- _Supplied entries_:

══════════════════════════════

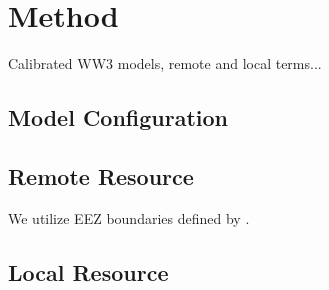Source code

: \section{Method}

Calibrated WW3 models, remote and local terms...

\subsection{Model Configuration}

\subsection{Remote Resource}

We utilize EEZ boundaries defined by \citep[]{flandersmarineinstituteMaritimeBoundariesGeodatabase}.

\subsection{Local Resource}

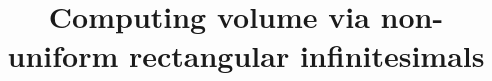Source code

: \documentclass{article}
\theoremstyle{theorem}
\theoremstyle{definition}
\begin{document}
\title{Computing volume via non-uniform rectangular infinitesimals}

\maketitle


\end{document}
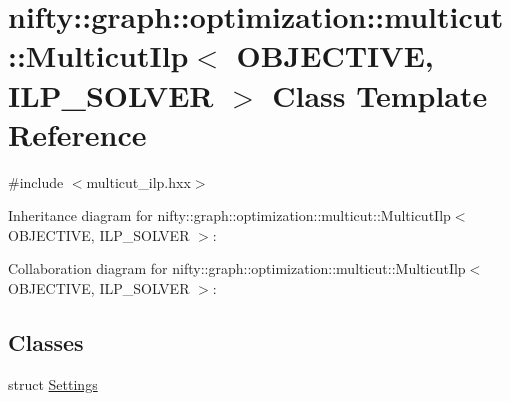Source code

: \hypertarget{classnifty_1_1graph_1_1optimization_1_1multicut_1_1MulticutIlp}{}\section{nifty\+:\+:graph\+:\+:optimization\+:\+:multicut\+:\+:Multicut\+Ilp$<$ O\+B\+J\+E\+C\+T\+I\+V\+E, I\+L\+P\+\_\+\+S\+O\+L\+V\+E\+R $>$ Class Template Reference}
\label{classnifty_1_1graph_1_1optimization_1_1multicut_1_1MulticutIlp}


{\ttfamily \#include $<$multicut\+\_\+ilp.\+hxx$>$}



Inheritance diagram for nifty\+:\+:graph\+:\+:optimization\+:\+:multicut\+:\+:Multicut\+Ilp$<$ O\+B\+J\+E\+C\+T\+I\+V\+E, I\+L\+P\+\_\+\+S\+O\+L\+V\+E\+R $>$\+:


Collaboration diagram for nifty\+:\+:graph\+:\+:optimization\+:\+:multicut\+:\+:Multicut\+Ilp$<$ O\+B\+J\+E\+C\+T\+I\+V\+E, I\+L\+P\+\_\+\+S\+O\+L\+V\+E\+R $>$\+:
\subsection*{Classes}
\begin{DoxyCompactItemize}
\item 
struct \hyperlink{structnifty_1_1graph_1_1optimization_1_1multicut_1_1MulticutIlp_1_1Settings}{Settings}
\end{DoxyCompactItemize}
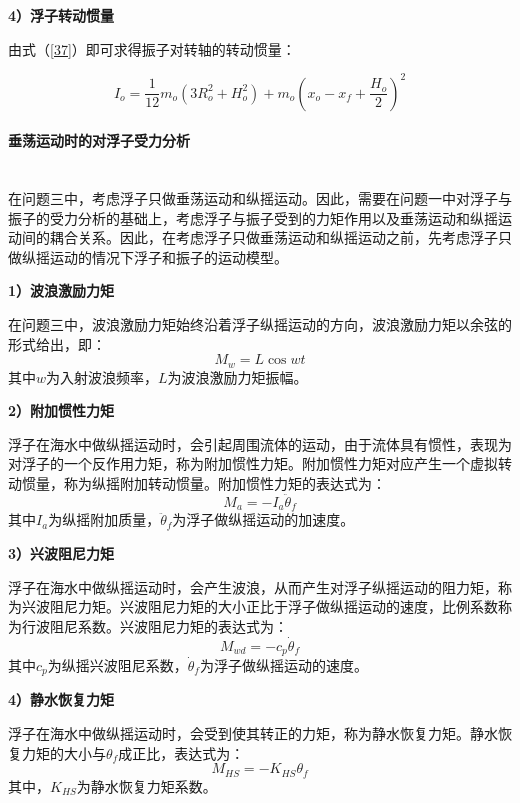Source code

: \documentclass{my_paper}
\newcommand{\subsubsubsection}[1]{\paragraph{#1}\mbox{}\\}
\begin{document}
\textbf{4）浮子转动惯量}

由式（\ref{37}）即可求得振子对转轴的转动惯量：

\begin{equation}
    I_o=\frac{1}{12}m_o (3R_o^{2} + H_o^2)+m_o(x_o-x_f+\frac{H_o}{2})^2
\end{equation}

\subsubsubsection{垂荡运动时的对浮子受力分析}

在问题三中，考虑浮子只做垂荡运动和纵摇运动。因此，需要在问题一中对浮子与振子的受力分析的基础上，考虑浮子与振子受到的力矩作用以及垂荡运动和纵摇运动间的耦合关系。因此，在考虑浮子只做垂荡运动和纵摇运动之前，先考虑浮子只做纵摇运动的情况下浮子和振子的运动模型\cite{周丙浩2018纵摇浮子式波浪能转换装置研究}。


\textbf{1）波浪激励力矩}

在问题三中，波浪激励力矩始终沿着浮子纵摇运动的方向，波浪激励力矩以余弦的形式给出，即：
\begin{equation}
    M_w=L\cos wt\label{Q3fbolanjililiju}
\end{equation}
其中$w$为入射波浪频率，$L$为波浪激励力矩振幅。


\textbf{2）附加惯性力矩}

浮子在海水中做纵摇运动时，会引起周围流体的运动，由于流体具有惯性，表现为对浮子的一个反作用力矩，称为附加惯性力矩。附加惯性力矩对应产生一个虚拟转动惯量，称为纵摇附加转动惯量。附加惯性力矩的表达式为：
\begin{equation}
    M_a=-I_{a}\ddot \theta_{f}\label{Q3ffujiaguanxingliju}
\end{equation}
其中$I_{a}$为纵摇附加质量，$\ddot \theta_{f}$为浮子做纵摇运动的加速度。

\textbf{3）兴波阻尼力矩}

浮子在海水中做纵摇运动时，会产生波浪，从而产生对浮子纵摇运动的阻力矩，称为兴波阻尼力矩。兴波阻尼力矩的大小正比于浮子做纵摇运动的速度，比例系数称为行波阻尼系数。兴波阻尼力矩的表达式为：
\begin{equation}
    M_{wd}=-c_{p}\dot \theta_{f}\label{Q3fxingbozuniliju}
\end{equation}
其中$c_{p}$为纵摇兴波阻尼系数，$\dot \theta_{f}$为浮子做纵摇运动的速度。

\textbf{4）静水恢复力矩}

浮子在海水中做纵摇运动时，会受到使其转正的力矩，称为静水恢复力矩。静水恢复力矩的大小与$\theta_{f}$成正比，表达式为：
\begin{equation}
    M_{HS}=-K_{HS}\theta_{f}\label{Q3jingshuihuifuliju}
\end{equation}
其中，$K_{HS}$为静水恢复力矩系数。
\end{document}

══════════════════════════════

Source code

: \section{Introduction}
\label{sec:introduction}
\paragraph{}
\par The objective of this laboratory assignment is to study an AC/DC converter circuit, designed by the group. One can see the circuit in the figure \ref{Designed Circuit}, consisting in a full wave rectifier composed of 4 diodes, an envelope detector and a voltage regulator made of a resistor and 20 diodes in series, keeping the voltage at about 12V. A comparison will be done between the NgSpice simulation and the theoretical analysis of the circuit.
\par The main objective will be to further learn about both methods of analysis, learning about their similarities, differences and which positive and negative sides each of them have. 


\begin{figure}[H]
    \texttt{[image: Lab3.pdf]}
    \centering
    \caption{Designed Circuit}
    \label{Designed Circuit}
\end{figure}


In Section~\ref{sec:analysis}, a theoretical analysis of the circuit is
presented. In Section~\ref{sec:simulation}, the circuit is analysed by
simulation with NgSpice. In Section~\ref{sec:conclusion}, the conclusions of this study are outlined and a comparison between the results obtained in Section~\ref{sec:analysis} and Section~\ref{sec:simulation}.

══════════════════════════════

Wherever a line above includes the string "documentclass", count it; give only the final tally.

- _Problem solution_:
2